For Agent Orange Victims the Wounds of War Still Ache

Public diplomacy will continue to help alleviate the pain of Agent Orange victims in Vietnam, said Nguyen Phuong Nga, president of the Vietnam Union of Friendship Organizations (VUFO) in the interview with Vietnam Times


Could you please share some thoughts on the support of foreign countries to help Vietnam overcome the consequences of toxic chemicals post-wartime?

For almost 10 years since 10 Aug. 1961, the US military had been spraying toxic chemicals, mainly Agent Orange/dioxin across many localities in Vietnam, leaving disastrous consequences for people and the environment. 4.8 million Vietnamese have been exposed; about 3 million people are victims of incurable diseases, passing genetic diseases to their offspring. This is considered the largest and most catastrophic chemical war in human history, and its consequences continue to this day.

The war has ended for over four decades, but the wounds of war are still aching. Millions of people, including children, are suffering both physical and mental pains. These pains are unforgettable for Vietnamese people and those supporting peace around the world.



Nguyen Phuong Nga, president of the Vietnam Union of Friendship Organizations (VUFO). Photo: Thoi Dai

Even during the war, international public opinion voiced opposition, demanding an immediate end to the use of Agent Orange/dioxin in Vietnam. In May 1964, the Washington Post (USA) published an article by Jim. G. Lucas asserted that America's Ranch Hand campaign destroyed crops in the Mekong Delta. On December 28, 1970, The Times newspaper (UK) assessed that "from 1962 to now, more than 5 million acres (about 2 million hectares) equivalent to one-eighth of the area of South Vietnam have been sprayed with insecticides which were 15 times higher the permitted doses.
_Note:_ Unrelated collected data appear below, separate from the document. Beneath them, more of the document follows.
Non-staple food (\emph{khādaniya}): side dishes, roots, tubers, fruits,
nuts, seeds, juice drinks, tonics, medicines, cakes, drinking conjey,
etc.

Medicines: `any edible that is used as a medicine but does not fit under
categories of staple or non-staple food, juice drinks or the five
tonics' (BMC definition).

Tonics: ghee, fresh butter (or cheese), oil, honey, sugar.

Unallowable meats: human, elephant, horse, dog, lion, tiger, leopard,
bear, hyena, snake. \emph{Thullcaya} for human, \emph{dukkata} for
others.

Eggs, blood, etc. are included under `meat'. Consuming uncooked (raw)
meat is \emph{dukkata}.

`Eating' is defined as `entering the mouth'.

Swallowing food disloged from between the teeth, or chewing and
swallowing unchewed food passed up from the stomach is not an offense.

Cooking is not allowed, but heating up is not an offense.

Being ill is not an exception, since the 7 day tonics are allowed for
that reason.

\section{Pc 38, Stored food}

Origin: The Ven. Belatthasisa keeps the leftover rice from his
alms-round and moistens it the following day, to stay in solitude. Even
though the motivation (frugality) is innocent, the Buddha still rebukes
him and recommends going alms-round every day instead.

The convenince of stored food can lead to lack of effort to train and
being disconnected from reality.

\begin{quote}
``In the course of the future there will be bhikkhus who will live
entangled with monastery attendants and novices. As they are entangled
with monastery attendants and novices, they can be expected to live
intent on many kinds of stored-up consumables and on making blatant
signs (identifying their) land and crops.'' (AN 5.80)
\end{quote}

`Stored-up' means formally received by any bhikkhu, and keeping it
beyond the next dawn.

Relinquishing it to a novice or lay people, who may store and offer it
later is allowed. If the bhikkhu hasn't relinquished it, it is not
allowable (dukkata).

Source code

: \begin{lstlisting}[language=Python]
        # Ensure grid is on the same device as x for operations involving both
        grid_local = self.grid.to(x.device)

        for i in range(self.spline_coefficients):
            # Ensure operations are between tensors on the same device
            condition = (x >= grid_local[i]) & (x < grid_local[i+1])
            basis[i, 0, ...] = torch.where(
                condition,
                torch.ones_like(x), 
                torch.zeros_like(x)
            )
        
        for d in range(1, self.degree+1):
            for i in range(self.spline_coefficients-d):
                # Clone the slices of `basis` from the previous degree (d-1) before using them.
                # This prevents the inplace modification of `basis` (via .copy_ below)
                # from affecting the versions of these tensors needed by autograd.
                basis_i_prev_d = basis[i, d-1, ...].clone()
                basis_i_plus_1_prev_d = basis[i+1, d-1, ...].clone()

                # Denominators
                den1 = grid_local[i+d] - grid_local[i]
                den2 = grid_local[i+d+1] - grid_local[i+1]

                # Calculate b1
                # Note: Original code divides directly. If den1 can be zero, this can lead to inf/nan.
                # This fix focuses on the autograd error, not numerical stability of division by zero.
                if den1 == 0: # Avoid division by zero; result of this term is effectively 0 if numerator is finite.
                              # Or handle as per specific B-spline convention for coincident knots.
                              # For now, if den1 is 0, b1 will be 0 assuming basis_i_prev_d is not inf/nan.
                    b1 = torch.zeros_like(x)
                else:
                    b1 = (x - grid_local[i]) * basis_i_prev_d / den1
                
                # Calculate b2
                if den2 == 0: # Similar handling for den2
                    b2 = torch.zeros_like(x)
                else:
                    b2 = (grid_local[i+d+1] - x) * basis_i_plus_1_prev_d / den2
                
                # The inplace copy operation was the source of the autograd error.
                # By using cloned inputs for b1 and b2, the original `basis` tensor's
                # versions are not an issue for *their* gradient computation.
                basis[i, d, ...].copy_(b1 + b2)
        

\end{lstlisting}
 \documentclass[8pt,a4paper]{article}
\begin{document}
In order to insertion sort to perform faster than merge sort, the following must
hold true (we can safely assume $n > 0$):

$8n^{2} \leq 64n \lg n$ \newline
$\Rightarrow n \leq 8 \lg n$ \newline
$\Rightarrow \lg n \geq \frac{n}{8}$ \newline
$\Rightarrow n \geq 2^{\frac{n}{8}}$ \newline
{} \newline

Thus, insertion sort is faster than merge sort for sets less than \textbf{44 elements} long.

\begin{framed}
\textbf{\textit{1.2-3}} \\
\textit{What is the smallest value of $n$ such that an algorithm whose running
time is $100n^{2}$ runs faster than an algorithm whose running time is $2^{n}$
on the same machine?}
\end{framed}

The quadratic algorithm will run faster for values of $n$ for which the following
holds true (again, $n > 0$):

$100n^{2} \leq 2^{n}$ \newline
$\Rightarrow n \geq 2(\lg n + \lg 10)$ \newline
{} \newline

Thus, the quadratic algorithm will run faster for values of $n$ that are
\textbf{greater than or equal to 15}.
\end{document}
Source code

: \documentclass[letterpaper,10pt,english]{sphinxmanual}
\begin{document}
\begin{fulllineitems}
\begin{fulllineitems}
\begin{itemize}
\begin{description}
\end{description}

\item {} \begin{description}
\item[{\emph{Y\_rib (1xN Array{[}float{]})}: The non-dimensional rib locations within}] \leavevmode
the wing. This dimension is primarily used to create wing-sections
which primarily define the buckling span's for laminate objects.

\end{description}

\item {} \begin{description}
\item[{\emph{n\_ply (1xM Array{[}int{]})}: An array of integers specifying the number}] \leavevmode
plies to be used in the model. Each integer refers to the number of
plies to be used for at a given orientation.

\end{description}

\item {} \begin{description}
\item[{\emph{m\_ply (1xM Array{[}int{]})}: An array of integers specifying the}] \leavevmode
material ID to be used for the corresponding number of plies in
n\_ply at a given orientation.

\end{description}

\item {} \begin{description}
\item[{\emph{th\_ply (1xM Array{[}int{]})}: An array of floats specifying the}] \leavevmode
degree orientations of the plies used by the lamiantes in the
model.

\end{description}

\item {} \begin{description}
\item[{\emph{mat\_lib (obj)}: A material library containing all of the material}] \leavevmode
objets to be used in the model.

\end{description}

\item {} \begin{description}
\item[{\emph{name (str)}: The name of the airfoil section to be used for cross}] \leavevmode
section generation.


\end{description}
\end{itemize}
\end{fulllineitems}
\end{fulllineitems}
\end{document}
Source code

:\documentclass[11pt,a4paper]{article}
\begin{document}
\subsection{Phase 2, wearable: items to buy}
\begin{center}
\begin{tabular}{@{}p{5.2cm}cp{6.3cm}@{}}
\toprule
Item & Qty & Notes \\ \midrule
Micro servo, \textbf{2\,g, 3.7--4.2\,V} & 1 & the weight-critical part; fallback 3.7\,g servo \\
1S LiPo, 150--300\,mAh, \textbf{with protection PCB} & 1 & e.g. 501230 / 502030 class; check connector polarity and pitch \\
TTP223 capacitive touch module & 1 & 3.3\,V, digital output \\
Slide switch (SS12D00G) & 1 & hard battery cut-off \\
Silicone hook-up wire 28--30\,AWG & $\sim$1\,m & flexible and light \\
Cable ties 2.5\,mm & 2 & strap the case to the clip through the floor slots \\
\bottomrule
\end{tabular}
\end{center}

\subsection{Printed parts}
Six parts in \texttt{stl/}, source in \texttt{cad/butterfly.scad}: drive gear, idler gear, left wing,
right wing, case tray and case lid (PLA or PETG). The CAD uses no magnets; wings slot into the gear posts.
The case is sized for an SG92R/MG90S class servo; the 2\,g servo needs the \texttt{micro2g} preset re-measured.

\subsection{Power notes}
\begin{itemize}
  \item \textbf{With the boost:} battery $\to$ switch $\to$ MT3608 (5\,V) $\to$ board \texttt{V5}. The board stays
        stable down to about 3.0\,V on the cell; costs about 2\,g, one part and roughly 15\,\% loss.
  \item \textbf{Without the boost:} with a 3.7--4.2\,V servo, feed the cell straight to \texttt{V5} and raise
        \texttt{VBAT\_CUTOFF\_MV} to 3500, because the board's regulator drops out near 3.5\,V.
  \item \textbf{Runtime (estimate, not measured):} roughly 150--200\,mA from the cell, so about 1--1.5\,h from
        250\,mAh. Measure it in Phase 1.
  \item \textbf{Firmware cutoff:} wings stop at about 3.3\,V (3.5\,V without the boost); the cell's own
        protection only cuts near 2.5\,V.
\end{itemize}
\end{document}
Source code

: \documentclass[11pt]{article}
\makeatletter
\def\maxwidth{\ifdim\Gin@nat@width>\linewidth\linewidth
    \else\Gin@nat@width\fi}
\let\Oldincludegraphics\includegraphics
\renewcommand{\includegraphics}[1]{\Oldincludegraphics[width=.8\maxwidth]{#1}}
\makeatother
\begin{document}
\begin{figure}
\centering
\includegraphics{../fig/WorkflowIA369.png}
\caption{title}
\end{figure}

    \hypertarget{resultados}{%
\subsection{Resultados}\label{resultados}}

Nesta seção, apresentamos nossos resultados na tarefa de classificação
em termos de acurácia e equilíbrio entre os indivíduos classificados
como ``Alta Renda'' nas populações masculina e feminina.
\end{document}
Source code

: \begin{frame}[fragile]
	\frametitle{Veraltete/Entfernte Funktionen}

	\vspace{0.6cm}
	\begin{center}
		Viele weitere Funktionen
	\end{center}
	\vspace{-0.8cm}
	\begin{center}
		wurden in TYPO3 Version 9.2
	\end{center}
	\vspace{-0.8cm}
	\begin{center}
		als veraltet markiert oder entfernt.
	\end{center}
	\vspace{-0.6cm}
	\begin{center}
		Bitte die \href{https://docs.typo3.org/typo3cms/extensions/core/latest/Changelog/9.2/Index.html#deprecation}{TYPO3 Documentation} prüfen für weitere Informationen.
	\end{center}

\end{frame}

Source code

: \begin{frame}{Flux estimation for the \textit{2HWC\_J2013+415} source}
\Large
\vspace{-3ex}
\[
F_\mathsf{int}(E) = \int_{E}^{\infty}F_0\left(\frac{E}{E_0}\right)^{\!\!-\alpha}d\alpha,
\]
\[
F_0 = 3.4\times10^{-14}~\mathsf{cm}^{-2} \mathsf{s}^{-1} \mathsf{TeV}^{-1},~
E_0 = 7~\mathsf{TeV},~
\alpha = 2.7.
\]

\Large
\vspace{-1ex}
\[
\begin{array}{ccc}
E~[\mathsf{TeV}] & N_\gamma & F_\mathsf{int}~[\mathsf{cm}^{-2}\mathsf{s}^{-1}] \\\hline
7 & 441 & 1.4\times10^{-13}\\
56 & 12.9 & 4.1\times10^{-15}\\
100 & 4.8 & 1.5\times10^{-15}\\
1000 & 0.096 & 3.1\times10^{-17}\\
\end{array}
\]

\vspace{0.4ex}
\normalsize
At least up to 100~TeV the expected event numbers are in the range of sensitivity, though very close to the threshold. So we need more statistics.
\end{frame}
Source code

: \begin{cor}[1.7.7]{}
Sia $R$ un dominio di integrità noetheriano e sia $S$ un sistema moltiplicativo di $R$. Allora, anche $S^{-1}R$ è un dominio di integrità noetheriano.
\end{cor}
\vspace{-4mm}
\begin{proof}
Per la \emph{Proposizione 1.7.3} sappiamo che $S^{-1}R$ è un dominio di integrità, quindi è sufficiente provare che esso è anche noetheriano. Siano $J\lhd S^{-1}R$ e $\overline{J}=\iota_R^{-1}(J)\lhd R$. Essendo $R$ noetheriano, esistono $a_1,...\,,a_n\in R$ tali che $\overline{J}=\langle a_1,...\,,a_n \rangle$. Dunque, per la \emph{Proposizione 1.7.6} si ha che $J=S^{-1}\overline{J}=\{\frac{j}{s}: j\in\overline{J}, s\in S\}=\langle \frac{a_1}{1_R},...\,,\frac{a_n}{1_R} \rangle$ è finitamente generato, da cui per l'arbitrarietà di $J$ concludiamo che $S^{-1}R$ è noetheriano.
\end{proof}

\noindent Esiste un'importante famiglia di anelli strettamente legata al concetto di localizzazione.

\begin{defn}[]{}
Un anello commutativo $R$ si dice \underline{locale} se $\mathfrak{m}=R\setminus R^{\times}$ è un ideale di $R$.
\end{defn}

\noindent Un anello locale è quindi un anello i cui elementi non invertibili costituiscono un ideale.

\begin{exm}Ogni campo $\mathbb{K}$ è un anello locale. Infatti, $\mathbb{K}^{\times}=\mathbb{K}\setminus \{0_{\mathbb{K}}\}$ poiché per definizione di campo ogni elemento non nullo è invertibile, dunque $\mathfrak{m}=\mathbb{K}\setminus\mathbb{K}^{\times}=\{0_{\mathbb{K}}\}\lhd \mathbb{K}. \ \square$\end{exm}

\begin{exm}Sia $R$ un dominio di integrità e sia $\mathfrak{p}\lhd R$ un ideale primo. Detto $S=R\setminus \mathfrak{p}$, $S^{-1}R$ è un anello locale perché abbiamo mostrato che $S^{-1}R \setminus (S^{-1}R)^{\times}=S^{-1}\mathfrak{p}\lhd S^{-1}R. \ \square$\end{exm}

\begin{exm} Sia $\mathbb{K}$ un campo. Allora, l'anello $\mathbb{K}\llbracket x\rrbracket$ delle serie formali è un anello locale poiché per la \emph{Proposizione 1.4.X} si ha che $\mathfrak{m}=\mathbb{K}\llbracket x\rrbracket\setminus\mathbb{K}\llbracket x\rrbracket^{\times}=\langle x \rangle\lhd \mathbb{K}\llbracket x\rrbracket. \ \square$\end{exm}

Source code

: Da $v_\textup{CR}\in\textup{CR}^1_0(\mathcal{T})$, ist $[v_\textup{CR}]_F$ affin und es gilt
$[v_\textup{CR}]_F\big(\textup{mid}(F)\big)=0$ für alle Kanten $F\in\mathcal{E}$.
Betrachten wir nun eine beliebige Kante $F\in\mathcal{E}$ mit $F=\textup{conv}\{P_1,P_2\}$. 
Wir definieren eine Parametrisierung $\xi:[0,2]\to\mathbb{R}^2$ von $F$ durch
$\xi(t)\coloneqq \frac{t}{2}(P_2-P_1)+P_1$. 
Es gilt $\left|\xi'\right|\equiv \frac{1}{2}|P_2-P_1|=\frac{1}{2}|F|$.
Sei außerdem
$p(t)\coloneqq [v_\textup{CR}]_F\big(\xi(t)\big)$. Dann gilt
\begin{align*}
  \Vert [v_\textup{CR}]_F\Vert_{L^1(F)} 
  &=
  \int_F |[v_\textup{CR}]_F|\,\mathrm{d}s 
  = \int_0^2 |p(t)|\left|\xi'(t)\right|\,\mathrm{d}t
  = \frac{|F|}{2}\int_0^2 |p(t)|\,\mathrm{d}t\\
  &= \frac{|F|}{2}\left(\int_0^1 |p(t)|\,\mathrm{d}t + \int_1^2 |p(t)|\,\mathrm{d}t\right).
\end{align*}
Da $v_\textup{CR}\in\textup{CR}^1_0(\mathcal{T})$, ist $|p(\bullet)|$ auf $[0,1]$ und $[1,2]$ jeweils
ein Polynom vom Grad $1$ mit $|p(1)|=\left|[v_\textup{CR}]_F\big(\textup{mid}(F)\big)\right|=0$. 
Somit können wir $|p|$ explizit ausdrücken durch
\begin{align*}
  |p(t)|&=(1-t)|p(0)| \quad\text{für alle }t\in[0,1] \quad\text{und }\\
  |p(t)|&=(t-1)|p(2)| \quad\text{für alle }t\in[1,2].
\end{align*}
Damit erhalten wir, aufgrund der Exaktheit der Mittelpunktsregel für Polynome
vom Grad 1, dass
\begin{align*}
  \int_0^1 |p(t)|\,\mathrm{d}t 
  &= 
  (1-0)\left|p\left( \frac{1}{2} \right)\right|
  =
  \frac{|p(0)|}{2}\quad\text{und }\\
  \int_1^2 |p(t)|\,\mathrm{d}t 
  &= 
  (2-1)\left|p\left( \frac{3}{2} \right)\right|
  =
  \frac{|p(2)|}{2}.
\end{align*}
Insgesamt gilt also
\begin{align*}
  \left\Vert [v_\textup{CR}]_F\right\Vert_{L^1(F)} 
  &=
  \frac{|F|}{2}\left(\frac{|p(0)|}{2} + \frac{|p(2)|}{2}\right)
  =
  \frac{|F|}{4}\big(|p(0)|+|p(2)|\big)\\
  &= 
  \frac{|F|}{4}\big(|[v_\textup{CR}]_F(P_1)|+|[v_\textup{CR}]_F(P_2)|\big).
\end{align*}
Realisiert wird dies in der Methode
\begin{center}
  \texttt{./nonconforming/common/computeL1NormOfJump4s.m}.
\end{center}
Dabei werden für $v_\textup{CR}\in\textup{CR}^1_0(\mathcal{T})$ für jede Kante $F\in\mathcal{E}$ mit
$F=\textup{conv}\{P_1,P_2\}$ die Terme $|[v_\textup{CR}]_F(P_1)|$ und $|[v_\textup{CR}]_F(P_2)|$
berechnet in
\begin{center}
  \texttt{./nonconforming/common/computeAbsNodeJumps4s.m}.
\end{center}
Also in 1970, the World Federation of Scientific Workers held the "International Conference of Scientists on Chemical Warfare in Vietnam" in Orsay, France. The conference issued a Resolution requiring the US to immediately stop using agent orange. calling on all scientific research organizations in the world to support the Vietnamese people to do more in-depth research on the harmful effects of agent orange on human health and the environment.


Along with efforts to overcome the consequences of war and Agent Orange from the Party and State, agent orange victims have also received valuable support from foreign friends and the overseas Vietnamese community. Notable campaigns include researching the impacts of dioxin on Vietnamese people and the environment, bringing the serious consequences of agent orange to the public, among others.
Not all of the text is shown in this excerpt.